Stephanie woke before dawn and in the darkness she pictured what that day would look like, the judge, the courtroom, hugging her mom, and it felt like Christmas morning. • This was the day when Stephanie, a 17-year-old orphan with Down syndrome, would make it official. She and 26 other children were adopted Friday at the West Pasco Judicial Center in New Port Richey, in observance of National Adoption Day.
Stephanie had been looking forward to this day for months.
She would wear her new dress, tan with pink flowers. The woman she calls "mom" would become her official mom and they would wear matching pink and white corsages to court.

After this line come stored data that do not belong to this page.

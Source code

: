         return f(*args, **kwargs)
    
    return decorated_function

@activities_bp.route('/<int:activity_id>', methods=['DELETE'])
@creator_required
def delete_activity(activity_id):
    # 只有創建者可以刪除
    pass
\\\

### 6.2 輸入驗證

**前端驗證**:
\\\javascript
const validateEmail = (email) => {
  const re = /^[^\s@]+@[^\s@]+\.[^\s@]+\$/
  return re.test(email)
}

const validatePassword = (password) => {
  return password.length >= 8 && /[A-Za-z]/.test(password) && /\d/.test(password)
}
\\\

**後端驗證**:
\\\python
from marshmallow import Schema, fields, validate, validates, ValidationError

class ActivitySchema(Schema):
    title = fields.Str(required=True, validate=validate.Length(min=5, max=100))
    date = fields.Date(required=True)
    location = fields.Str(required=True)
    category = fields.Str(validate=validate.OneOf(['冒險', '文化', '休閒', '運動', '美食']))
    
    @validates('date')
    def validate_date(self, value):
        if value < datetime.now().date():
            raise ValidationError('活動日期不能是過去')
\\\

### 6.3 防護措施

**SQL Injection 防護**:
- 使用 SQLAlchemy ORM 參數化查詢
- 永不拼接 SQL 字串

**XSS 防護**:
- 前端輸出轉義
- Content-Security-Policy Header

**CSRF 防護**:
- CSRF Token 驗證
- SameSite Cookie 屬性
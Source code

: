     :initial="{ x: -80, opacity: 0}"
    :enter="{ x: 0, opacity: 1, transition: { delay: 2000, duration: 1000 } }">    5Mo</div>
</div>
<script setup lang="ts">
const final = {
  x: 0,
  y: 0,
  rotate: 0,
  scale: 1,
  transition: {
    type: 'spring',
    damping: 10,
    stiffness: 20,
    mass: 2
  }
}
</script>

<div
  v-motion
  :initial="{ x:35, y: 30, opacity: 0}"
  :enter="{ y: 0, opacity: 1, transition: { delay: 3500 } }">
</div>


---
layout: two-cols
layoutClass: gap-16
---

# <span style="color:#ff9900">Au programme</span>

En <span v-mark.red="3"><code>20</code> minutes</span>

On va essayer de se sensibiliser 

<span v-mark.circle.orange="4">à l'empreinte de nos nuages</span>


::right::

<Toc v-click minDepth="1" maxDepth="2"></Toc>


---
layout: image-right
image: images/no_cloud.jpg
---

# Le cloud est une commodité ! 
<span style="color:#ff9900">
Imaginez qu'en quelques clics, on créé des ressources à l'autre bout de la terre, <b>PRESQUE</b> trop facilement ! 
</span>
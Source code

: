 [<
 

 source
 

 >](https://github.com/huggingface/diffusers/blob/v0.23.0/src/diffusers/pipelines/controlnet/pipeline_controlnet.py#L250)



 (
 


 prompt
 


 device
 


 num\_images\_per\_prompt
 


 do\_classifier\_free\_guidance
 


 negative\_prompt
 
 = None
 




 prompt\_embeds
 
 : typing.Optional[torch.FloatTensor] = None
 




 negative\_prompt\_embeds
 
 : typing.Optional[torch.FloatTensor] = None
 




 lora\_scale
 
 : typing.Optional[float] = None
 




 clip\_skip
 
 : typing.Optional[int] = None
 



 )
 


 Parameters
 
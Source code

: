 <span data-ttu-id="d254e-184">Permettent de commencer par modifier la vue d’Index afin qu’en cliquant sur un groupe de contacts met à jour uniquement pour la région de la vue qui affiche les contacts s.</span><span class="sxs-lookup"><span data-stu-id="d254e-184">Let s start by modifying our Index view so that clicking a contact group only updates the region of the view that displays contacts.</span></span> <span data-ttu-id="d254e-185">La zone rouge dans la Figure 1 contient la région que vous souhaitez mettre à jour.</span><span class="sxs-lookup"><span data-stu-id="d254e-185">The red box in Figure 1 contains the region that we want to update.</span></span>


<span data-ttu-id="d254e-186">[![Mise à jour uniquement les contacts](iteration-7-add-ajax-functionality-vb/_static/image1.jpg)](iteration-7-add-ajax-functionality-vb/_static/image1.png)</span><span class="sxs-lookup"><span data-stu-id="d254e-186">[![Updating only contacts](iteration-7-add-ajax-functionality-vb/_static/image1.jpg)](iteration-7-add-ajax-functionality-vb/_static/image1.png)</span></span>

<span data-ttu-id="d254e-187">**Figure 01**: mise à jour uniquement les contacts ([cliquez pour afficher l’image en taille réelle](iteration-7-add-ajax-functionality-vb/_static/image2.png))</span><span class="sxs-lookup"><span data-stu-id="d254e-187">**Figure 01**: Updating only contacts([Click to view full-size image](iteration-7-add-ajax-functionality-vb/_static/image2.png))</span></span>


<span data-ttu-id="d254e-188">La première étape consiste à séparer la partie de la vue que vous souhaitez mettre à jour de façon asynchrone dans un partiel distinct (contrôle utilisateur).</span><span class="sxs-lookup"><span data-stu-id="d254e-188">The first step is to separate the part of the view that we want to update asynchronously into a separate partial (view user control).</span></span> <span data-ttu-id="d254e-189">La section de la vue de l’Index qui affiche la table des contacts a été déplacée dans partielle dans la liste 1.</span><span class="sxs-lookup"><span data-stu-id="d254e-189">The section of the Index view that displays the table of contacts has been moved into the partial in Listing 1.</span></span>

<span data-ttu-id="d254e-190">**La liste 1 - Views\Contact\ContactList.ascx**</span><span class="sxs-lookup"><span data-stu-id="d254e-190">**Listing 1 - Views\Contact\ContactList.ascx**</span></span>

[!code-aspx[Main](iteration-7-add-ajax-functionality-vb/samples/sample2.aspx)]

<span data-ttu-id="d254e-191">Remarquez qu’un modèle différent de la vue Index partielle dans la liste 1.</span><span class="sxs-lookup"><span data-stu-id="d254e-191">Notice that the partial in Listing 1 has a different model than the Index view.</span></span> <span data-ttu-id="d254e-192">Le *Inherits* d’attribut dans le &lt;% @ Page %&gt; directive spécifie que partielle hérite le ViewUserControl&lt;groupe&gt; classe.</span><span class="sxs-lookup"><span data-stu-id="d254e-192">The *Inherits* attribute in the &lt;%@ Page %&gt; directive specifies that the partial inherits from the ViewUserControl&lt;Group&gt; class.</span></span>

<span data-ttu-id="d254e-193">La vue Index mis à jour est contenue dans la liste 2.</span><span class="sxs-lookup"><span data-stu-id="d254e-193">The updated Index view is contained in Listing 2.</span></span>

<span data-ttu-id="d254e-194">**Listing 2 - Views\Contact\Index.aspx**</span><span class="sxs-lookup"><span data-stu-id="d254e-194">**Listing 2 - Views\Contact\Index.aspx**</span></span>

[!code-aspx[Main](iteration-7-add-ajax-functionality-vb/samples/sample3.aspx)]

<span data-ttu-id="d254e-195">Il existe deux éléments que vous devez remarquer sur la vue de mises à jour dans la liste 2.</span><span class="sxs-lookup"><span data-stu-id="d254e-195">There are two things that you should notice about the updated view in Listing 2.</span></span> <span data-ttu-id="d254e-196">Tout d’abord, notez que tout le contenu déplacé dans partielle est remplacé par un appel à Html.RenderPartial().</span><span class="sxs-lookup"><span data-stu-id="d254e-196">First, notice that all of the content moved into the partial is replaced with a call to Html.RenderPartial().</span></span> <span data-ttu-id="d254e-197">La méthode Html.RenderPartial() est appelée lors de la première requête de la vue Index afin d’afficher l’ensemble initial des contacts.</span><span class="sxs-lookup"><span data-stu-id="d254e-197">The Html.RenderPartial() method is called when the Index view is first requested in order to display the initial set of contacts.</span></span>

She was getting a new name — Stephanie Westbrook, with the new middle name of Jasmine because it's her favorite flower. They were going to Red Lobster afterward to celebrate, where Stephanie would get biscuits and shrimp. And then they would go home.
"I'm happy," she said.
Her new mother is her special needs teacher at Hudson High School, Shelley Westbrook, a 54-year-old single woman who lives in Bayonet Point. She is willowy with glasses and a kind, quiet demeanor. She has two other adopted daughters who are in their 20s.
In the fall of 2010, Stephanie abruptly left school. When Westbrook asked why, she found out Stephanie's mother was dying and in hospice care. Stephanie's father, who had never been in her life, was dead. Stephanie was in foster care in Tampa. She hated it. She missed school.
Westbrook called Stephanie's case manager and asked if she could be her foster mother. The case manager asked Stephanie, who said, "Yes!" and she moved into Westbrook's home in October 2010.
They visited Stephanie's mother in hospice care. She passed away that December. Stephanie grieved.
"It's too much," Stephanie told Westbrook.
"It is a lot," Westbrook told her. "But you can make it. It's hard, but it's not too much."
They hugged a lot. They went to counseling. They went to church. They went to exercise classes together and cooked together and watched movies together.
Westbrook marveled at Stephanie's courage and strength and joy. She loved this child even more. At Stephanie's request, Westbrook began tucking her into bed every night, sides and feet, tight. They talk about their day and pray for people who aren't well and read the Bible. Stephanie won't go to sleep without a hug and a kiss.
"I want you to be my mom," Stephanie told Westbrook in early 2011. She said it as a statement. It wasn't a question. Westbrook had been planning to see if Stephanie would be okay with being adopted, but wanted to wait until Stephanie was ready.
"Okay," Westbrook said. She made sure it was fine with her other daughters and began the adoption process.
"Are you nervous?" Westbrook asked Stephanie on Friday morning.
"A little bit," she said.
"It's okay. You're going to be great," Westbrook said. When they walked into the courthouse, Stephanie became quiet, which is unusual for her. The second- floor hallway was packed with children and families and balloons and food and strollers. Stephanie picked a quiet seat to the side.
"Do you want a balloon?" Westbrook asked. Stephanie shook her head no. She lifted her head when McGruff the Crime Dog walked past.
"I know him," she said. She hugged him twice and felt more calm. By the time the ceremony began, she wasn't nervous at all.
"I'm ready," she said.
She wrapped her arms around Westbrook's waist and squeezed her and kissed her cheek. She held Westbrook's hands and rested her head on her shoulder. Westbrook glowed and looked at her soon-to-be daughter adoringly.
The austere courtrooms where the worst of humanity is displayed each day were decorated with a rainbow of colored balloons. A bailiff handed out teddy bears to the children after their adoptions were finalized. Stephanie named hers "Flower."
"My mom loves me," Stephanie said as she waited for her turn. "Always."